Four arrested after chase
Four Memphis, Tenn., men are in custody and face multiple charges after leading law enforcement officers in Marshall County on a high-speed chase.
Sheriff Kenny Dickerson said deputy Kenneth Jones was on routine patrol in a subdivision Tuesday, Dec. 27, in the Highway 178 and Scenic Drive area east of Byhalia when he saw a green Ford Taurus stopped on the side of the road.
Four people were in the Taurus, he said, and one got out. None of the four would make eye contact with Jones. The vehicle did not have a tag.
Because of suspicious behavior, the deputy followed the vehicle and then turned on his blue lights. He also called dispatch for backup, and the Byhalia Police Department was notified at Jones’ request, as the pursuit was headed into the town limits.
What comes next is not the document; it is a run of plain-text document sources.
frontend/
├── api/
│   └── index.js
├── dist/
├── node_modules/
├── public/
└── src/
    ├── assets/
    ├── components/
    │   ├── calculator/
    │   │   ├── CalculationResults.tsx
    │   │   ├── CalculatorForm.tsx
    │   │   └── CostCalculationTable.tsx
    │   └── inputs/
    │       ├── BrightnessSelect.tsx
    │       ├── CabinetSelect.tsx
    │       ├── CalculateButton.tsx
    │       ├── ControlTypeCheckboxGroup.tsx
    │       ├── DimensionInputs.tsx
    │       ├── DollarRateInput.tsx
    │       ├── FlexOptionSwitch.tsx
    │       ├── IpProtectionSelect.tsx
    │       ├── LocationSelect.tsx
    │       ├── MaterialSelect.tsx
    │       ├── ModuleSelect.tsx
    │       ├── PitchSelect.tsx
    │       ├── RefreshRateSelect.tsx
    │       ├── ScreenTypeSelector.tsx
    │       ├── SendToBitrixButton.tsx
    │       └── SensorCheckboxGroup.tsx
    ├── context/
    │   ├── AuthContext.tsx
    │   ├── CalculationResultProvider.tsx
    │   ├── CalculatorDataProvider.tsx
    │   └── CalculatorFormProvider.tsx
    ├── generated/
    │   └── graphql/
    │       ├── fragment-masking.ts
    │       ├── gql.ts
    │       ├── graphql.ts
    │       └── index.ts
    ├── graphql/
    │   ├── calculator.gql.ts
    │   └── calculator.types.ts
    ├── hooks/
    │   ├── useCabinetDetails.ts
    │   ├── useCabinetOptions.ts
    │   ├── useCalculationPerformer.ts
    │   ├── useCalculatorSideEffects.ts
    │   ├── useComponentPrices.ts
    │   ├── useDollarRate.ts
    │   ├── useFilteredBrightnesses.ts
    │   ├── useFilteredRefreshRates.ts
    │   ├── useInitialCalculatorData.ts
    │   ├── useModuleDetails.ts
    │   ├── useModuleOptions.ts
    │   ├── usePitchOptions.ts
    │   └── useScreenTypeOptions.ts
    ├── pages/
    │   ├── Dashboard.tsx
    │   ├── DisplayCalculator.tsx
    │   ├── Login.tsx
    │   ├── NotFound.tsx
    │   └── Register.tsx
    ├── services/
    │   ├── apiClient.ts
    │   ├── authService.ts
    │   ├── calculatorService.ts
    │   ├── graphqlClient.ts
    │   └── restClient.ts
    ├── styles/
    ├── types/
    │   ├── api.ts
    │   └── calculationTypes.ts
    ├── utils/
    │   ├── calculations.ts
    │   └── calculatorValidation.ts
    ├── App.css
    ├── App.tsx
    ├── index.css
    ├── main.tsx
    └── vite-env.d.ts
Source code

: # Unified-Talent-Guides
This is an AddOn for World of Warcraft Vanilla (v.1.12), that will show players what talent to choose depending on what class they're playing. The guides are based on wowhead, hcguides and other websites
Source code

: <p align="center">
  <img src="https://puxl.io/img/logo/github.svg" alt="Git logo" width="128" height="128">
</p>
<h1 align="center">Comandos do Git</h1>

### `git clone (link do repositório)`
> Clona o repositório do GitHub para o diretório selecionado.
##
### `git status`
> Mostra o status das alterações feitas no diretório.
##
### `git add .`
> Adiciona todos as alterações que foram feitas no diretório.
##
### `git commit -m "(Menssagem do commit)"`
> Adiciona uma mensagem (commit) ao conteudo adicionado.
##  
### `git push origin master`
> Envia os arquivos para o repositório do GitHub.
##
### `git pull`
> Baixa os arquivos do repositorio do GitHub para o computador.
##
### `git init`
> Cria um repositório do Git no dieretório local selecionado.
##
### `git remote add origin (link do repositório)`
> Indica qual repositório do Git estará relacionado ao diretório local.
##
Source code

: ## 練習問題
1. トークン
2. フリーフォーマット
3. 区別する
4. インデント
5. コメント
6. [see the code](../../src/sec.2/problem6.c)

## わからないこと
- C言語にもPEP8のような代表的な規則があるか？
The chase began on Highway 178 at 3:53 p.m.
Gary Looney, chief of police in Byhalia, said officers attempted to block the road in the area of Church and Fuller streets.
“The vehicle left the road, went through three yards, lost control and wrecked,” Looney said.
He said all four male suspects jumped out of the automobile and ran into the woods.
Deputy Jones arrested one suspect and Byhalia officer Ben Moore arrested a second suspect in the area of Church and College streets, he said.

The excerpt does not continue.